Reorder Data in Log Files

Patrick Leaton
Problem Description

You have an array of logs.  Each log is a space delimited string of words.

For each log, the first word in each log is an alphanumeric identifier.  Then, either:

  • Each word after the identifier will consist only of lowercase letters, or;

  • Each word after the identifier will consist only of digits.

We will call these two varieties of logs letter-logs and digit-logs.  It is guaranteed that each log has at least one word after its identifier.

Reorder the logs so that all of the letter-logs come before any digit-log.  The letter-logs are ordered lexicographically ignoring identifier, with the identifier used in case of ties.  The digit-logs should be put in their original order.

Return the final order of the logs.

 

Example 1:

Input: logs = ["dig1 8 1 5 1","let1 art can","dig2 3 6","let2 own kit dig","let3 art zero"]
Output: ["let1 art can","let3 art zero","let2 own kit dig","dig1 8 1 5 1","dig2 3 6"]

 

Constraints:

  1. 0 <= logs.length <= 100

  2. 3 <= logs[i].length <= 100

  3. logs[i] is guaranteed to have an identifier, and a word after the identifier.

 

Description taken from https://leetcode.com/problems/reorder-data-in-log-files/.

Problem Solution

#O(N(Log(N))) Time, O(N) Space
class Solution:
    def reorderLogFiles(self, logs: List[str]) -> List[str]:
        letter_list=[]
        digit_list=[]
 
        for log in logs:
            if log[-1].isdigit():
                digit_list.append(log)
            else:
                letter_list.append(log)
 
        letter_list.sort(key = lambda log: log.split()[0])
        letter_list.sort(key = lambda log: log.split()[1:])
 
        return letter_list + digit_list

Problem Explanation


String cleaning questions typically come down to breaking the string into small parts and then reordering those parts into a structure the question requires.

For this question, we can go through each log and check if the log is a digit or a letter by looking at its last index.  From there, we can store that log in a respective digit or letter array.  Then, we can sort the letter list by each identifier, "a1, a2, g3, etc,", and then sort once more by the portion of the log after the identifier, so that the identifier takes sorting precedence if there was a tie between duplicate logs, as mentioned in the description. 

Once we have sorted the letter list, we will just join the two lists together with the letter list being first, and return the result.


Let's initialize two arrays, one for letters and one for digits.

        letter_list=[]
        digit_list=[]

 

We will iterate through each log and check the last index to see if it is a digit or not.

If it is, we will add it to the digit array.  If it is not, we will add it to the letter array. 

        for log in logs:
            if log[-1].isdigit():
                digit_list.append(log)
            else:
                letter_list.append(log)

 

We will then use lambda sort functions to sort by the identifiers, then by the suffices.

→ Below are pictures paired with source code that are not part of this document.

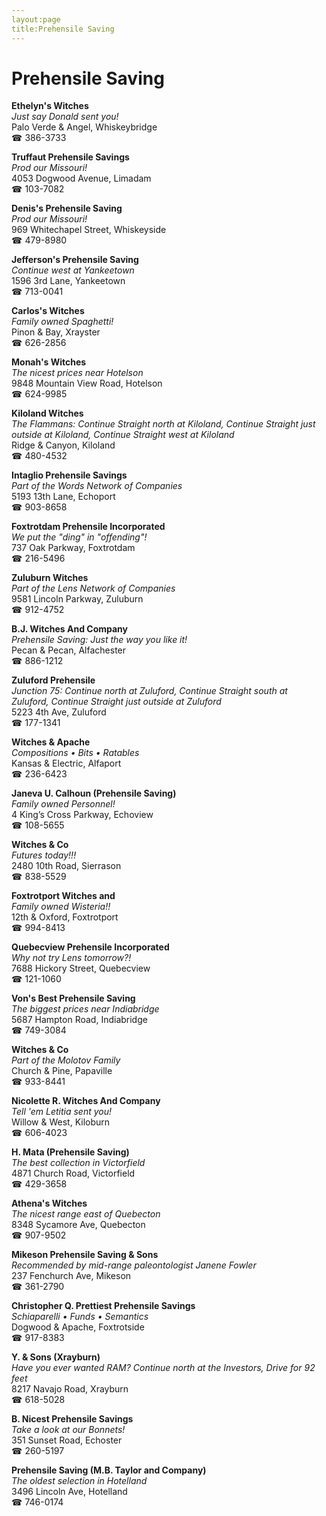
 ```yaml
---
layout:page
title:Prehensile Saving
---
```

# Prehensile Saving

**Ethelyn's Witches**  
_Just say Donald sent you!_  
Palo Verde & Angel, Whiskeybridge  
☎ 386-3733



**Truffaut Prehensile Savings**  
_Prod our Missouri!_  
4053 Dogwood Avenue, Limadam  
☎ 103-7082



**Denis's Prehensile Saving**  
_Prod our Missouri!_  
969 Whitechapel Street, Whiskeyside  
☎ 479-8980



**Jefferson's Prehensile Saving**  
_Continue west at Yankeetown_  
1596 3rd Lane, Yankeetown  
☎ 713-0041



**Carlos's Witches**  
_Family owned Spaghetti!_  
Pinon & Bay, Xrayster  
☎ 626-2856



**Monah's Witches**  
_The nicest prices near Hotelson_  
9848 Mountain View Road, Hotelson  
☎ 624-9985



**Kiloland Witches**  
_The Flammans: Continue Straight north at Kiloland, Continue Straight just outside at Kiloland, Continue Straight west at Kiloland_  
Ridge & Canyon, Kiloland  
☎ 480-4532



**Intaglio Prehensile Savings**  
_Part of the Words Network of Companies_  
5193 13th Lane, Echoport  
☎ 903-8658



**Foxtrotdam Prehensile Incorporated**  
_We put the "ding" in "offending"!_  
737 Oak Parkway, Foxtrotdam  
☎ 216-5496



**Zuluburn Witches**  
_Part of the Lens Network of Companies_  
9581 Lincoln Parkway, Zuluburn  
☎ 912-4752



**B.J. Witches And Company**  
_Prehensile Saving: Just the way you like it!_  
Pecan & Pecan, Alfachester  
☎ 886-1212



**Zuluford Prehensile**  
_Junction 75: Continue north at Zuluford, Continue Straight south at Zuluford, Continue Straight just outside at Zuluford_  
5223 4th Ave, Zuluford  
☎ 177-1341



**Witches & Apache**  
_Compositions • Bits • Ratables_  
Kansas & Electric, Alfaport  
☎ 236-6423



**Janeva U. Calhoun (Prehensile Saving)**  
_Family owned Personnel!_  
4 King’s Cross Parkway, Echoview  
☎ 108-5655



**Witches & Co**  
_Futures today!!!_  
2480 10th Road, Sierrason  
☎ 838-5529



**Foxtrotport Witches and**  
_Family owned Wisteria!!_  
12th & Oxford, Foxtrotport  
☎ 994-8413



**Quebecview Prehensile Incorporated**  
_Why not try Lens tomorrow?!_  
7688 Hickory Street, Quebecview  
☎ 121-1060



**Von's Best Prehensile Saving**  
_The biggest prices near Indiabridge_  
5687 Hampton Road, Indiabridge  
☎ 749-3084



**Witches & Co**  
_Part of the Molotov Family_  
Church & Pine, Papaville  
☎ 933-8441



**Nicolette R. Witches And Company**  
_Tell 'em Letitia sent you!_  
Willow & West, Kiloburn  
☎ 606-4023



**H. Mata (Prehensile Saving)**  
_The best collection in Victorfield_  
4871 Church Road, Victorfield  
☎ 429-3658



**Athena's Witches**  
_The nicest range east of Quebecton_  
8348 Sycamore Ave, Quebecton  
☎ 907-9502



**Mikeson Prehensile Saving & Sons**  
_Recommended by mid-range paleontologist Janene Fowler_  
237 Fenchurch Ave, Mikeson  
☎ 361-2790



**Christopher Q. Prettiest Prehensile Savings**  
_Schiaparelli • Funds • Semantics_  
Dogwood & Apache, Foxtrotside  
☎ 917-8383



**Y. & Sons (Xrayburn)**  
_Have you ever wanted RAM? 
Continue north at the Investors, Drive for 92 feet_  
8217 Navajo Road, Xrayburn  
☎ 618-5028



**B. Nicest Prehensile Savings**  
_Take a look at our Bonnets!_  
351 Sunset Road, Echoster  
☎ 260-5197



**Prehensile Saving (M.B. Taylor and Company)**  
_The oldest selection in Hotelland_  
3496 Lincoln Ave, Hotelland  
☎ 746-0174



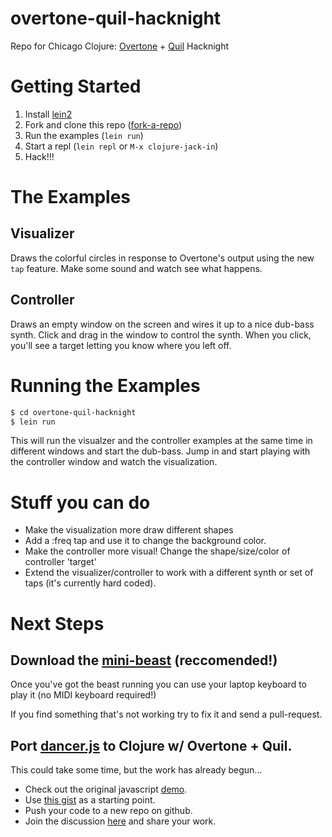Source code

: overtone-quil-hacknight
=======================

Repo for Chicago Clojure: [Overtone][over] + [Quil][quil] Hacknight

[over]: https://github.com/overtone/overtone
[quil]: https://github.com/quil/quil

Getting Started
===============

1. Install [lein2][0]
2. Fork and clone this repo ([fork-a-repo][1])
3. Run the examples (`lein run`)
4. Start a repl (`lein repl` or `M-x clojure-jack-in`)
5. Hack!!!

The Examples
============

Visualizer
----------

Draws the colorful circles in response to Overtone's output using the
new `tap` feature. Make some sound and watch see what happens.


Controller
----------

Draws an empty window on the screen and wires it up to a nice dub-bass
synth. Click and drag in the window to control the synth. When you
click, you'll see a target letting you know where you left off.

Running the Examples
====================

```sh
$ cd overtone-quil-hacknight
$ lein run
```

This will run the visualzer and the controller examples at the same
time in different windows and start the dub-bass. Jump in and start
playing with the controller window and watch the visualization.

Stuff you can do
================

* Make the visualization more draw different shapes
* Add a :freq tap and use it to change the background color.
* Make the controller more visual! Change the shape/size/color of
  controller 'target'
* Extend the visualizer/controller to work with a different synth or
  set of taps (it's currently hard coded).

Next Steps
==========


Download the [mini-beast][3] (reccomended!)
-------------------------------------------

Once you've got the beast running you can use your laptop keyboard
to play it (no MIDI keyboard required!)

If you find something that's not working try to fix it and send a
pull-request.


Port [dancer.js][4] to Clojure w/ Overtone + Quil.
---------------------------------------------------------------

This could take some time, but the work has already begun...

*   Check out the original javascript [demo][5].
*   Use [this gist][6] as a starting point.
*   Push your code to a new repo on github.
*   Join the discussion [here][7] and share your work.

[0]: https://github.com/technomancy/leiningen/#installation
[1]: https://help.github.com/articles/fork-a-repo
[2]: https://github.com/technomancy/leiningen/#basic-usage
[3]: https://github.com/overtone/mini-beast#mini-beast
[4]: http://github.com/jsantell/dancer.js/
[5]: http://jsantell.github.com/dancer.js/
[6]: https://gist.github.com/2885724
[7]: https://groups.google.com/d/topic/overtone/8o6OyFAbzGQ/discussion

        letter_list.sort(key = lambda log: log.split()[0]) )
        letter_list.sort(key = lambda log: log.split()[1:])

 

Let's draw out an example of why we would need to do this.

The description states "The letter-logs are ordered lexicographically ignoring identifier, with the identifier used in case of ties." 

In a typical test case, we'd be able to just use the second sort function and ignore the identifier. However, when we get a test case like:

["a1 9 2 3 1","g1 act car","zo4 4 7","ab1 off key dog","a8 act zoo","a2 act car"]

 

If we were to ignore the identifier completely and only sort on the suffix, we'd get:

["g1 act car","a2 act car","a8 act zoo","ab1 off key dog","a1 9 2 3 1","zo4 4 7"]

 

This is why we want to first sort the identifiers, to handle test cases with ties in suffices.

 

 After the letter array is sorted, we will merge the letter array and digit array (letter array first).

return letter_list + digit_list

Sorting the logs will take O(N(Log(N))) time, and creating the two additional arrays will be linear space.


 

Additional Notes

Make a mental note of every detail given in a problem description, we can miss details for important test cases.

Lambda functions reduce the need for helper functions, they are handy.